---------- DATA EXCERPTS

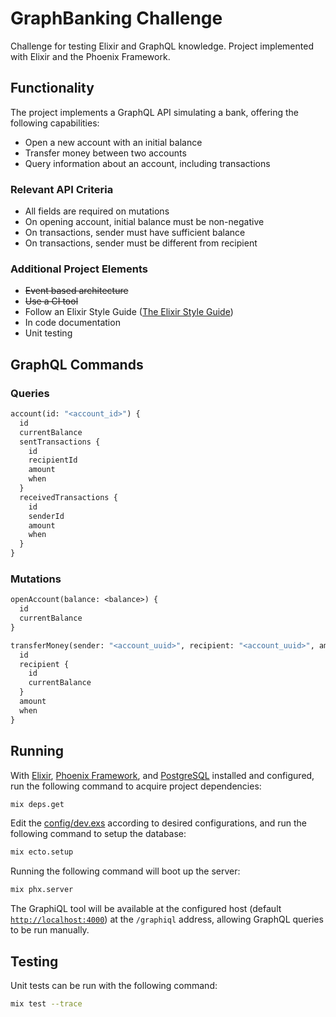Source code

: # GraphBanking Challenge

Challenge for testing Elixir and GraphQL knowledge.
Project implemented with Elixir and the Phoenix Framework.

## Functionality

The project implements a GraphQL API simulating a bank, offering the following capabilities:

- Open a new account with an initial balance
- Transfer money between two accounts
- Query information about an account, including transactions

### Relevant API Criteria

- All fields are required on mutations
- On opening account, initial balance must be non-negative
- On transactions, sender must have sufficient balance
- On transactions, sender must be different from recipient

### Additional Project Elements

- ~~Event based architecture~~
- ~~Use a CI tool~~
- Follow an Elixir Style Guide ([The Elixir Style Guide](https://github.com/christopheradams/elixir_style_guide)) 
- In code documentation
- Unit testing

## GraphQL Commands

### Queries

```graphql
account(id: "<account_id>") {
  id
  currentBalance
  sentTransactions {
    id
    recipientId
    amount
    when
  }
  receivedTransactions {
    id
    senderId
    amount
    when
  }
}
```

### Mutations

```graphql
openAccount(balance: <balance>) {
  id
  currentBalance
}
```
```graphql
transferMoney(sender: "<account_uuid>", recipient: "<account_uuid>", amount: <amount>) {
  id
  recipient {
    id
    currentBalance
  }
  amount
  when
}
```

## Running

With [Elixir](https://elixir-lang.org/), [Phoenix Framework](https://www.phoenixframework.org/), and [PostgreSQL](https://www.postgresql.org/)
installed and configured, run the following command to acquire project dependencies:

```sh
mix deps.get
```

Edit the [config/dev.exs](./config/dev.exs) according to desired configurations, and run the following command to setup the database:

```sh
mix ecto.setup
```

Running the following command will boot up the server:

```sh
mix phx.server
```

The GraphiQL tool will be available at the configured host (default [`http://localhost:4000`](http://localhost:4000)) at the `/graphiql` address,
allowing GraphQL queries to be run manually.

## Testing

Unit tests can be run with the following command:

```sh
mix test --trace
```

--------------------
---------- DATA EXCERPTS

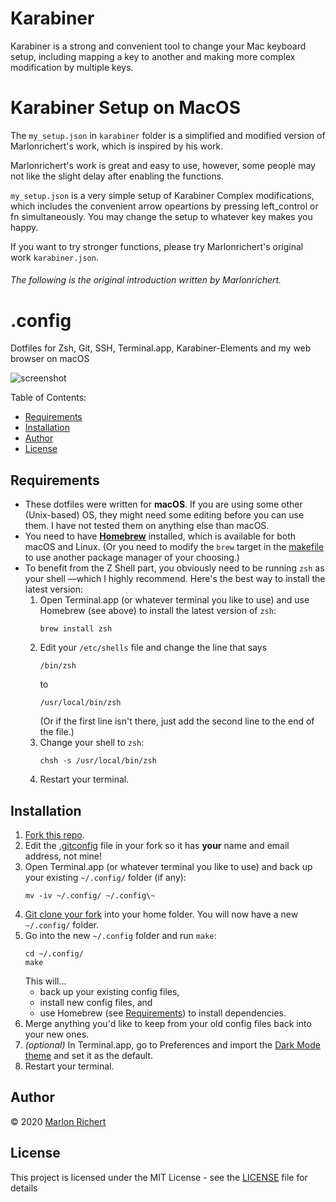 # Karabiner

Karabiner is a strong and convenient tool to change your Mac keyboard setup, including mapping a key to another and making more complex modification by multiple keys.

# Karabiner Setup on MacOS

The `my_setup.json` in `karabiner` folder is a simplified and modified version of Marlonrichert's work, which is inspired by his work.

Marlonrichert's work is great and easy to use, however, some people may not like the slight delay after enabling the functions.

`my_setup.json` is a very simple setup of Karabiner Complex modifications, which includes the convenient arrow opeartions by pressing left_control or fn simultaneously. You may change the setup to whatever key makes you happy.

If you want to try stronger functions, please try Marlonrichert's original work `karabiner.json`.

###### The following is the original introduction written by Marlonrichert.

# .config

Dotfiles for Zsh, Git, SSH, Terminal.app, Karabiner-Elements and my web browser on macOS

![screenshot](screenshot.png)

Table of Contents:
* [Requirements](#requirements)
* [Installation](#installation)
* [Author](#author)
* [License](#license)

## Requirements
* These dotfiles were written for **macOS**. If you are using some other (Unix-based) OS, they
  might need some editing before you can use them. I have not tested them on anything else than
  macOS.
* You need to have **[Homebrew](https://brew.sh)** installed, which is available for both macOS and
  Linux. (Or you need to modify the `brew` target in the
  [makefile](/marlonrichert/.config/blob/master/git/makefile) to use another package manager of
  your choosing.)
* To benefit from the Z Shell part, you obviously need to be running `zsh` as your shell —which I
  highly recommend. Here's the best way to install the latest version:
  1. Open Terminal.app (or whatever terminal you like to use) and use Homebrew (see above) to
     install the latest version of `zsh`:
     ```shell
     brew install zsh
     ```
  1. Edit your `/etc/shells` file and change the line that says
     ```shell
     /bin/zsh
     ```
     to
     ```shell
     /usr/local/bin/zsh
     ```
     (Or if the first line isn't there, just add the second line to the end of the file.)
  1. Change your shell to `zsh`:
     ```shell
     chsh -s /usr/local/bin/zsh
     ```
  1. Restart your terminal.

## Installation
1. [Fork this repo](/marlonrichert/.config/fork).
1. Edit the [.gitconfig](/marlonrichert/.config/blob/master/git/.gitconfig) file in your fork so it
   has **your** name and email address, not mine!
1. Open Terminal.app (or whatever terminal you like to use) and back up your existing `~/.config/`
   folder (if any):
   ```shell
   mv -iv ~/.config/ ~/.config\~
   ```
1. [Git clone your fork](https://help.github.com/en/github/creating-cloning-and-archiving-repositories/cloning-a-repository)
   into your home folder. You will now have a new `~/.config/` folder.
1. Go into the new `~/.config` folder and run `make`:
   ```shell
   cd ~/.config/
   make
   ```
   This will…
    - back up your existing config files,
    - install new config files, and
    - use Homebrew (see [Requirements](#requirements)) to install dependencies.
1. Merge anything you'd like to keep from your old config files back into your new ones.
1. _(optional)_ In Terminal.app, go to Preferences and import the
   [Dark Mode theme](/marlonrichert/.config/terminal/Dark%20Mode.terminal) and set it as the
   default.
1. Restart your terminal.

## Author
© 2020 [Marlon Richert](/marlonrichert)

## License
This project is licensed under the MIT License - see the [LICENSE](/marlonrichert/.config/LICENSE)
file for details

--------------------

From the records, copy every line that has the string "configured" in it.

installed and configured, run the following command to acquire project dependencies:
The GraphiQL tool will be available at the configured host (default [`http://localhost:4000`](http://localhost:4000)) at the `/graphiql` address,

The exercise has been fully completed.